Start of Extracted information

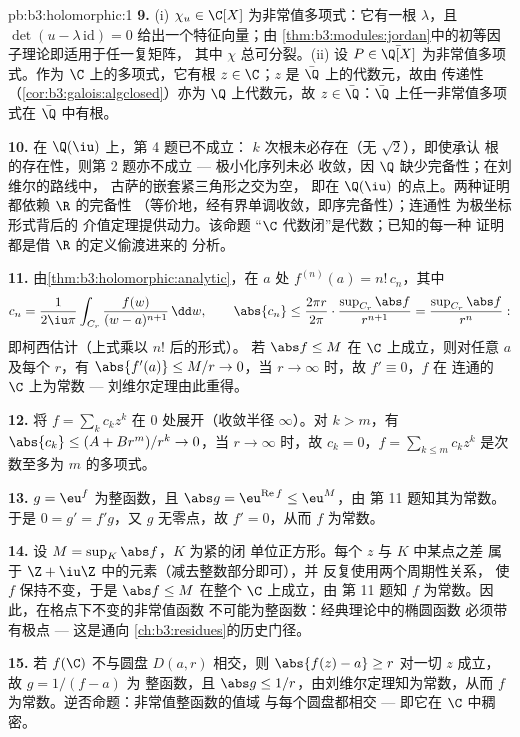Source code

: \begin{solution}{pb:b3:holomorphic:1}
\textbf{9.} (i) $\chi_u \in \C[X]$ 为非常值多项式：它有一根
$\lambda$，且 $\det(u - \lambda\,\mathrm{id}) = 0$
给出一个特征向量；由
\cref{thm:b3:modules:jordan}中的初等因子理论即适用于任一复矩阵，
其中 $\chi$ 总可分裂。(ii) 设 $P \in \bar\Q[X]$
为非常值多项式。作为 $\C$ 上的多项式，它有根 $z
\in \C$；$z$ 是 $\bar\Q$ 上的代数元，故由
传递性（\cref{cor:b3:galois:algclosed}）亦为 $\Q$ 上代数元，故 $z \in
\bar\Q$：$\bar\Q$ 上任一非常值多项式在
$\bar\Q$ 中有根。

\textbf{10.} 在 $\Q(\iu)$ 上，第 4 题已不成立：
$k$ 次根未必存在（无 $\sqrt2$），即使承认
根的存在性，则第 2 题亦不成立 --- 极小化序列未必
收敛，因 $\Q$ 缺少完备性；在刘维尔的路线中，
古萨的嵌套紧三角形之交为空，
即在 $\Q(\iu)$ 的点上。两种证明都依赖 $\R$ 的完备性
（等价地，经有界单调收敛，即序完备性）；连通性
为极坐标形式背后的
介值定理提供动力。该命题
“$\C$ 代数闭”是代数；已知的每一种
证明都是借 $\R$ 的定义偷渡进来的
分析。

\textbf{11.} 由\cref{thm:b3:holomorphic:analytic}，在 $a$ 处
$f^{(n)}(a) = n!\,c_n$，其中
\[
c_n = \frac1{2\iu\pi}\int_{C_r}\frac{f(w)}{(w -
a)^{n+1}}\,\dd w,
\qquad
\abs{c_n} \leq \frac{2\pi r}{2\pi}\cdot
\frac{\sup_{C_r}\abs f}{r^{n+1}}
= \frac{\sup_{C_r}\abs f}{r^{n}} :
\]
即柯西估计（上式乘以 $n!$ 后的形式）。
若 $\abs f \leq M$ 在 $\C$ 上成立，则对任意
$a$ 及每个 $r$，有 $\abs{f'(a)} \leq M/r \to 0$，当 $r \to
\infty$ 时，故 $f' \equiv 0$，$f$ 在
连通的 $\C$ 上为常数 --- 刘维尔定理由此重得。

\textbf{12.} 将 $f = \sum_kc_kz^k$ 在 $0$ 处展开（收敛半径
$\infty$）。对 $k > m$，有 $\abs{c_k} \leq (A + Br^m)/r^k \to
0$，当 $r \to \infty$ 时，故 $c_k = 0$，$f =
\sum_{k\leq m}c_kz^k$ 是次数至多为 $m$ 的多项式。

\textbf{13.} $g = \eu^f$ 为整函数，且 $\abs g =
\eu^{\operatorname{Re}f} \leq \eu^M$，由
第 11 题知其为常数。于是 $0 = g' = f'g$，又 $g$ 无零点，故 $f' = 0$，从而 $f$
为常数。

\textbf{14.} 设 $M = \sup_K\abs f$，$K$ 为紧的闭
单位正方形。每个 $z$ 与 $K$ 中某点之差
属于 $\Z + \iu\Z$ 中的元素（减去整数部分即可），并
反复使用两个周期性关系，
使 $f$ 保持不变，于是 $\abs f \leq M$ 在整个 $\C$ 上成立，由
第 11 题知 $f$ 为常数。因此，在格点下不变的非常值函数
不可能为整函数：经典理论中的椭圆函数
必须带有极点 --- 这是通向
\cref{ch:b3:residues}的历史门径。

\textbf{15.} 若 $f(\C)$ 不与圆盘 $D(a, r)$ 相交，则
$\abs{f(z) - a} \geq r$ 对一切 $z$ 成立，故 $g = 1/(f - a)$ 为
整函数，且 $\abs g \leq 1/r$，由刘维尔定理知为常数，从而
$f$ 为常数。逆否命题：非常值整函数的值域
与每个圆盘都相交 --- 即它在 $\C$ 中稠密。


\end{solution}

End of Extracted information
Start of Extracted information

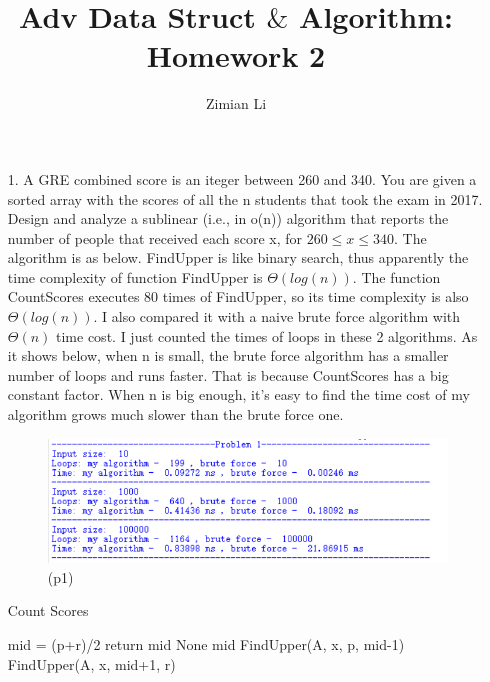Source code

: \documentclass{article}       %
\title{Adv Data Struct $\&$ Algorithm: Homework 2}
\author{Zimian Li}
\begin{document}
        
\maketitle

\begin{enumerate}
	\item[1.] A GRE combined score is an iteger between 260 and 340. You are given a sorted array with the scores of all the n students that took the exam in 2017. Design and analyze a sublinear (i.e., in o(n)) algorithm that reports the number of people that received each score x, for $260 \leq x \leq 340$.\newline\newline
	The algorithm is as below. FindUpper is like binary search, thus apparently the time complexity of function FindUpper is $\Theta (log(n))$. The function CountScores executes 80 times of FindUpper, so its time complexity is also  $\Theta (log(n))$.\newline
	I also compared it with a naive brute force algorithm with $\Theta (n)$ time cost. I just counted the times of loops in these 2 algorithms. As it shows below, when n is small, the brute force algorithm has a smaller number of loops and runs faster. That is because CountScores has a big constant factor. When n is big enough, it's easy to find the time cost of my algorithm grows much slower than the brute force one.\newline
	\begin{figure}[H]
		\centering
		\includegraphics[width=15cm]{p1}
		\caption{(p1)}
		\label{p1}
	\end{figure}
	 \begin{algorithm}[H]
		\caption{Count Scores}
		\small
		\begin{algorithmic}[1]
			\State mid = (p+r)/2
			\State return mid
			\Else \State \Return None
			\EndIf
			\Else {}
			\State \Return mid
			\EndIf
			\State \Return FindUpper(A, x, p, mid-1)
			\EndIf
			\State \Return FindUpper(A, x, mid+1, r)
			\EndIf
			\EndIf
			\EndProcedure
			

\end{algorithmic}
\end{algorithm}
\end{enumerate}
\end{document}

End of Extracted information

**Aim of the task**
Out of the data above, give again only the lines starting at the one holding "单位正方形。每个 $z$ 与 $K$ 中某点之差" and ending at the one holding "不与圆盘 $D(a, r)$ 相交，则", unchanged.

**The completed task**
单位正方形。每个 $z$ 与 $K$ 中某点之差
属于 $\Z + \iu\Z$ 中的元素（减去整数部分即可），并
反复使用两个周期性关系，
使 $f$ 保持不变，于是 $\abs f \leq M$ 在整个 $\C$ 上成立，由
第 11 题知 $f$ 为常数。因此，在格点下不变的非常值函数
不可能为整函数：经典理论中的椭圆函数
必须带有极点 --- 这是通向
\cref{ch:b3:residues}的历史门径。

\textbf{15.} 若 $f(\C)$ 不与圆盘 $D(a, r)$ 相交，则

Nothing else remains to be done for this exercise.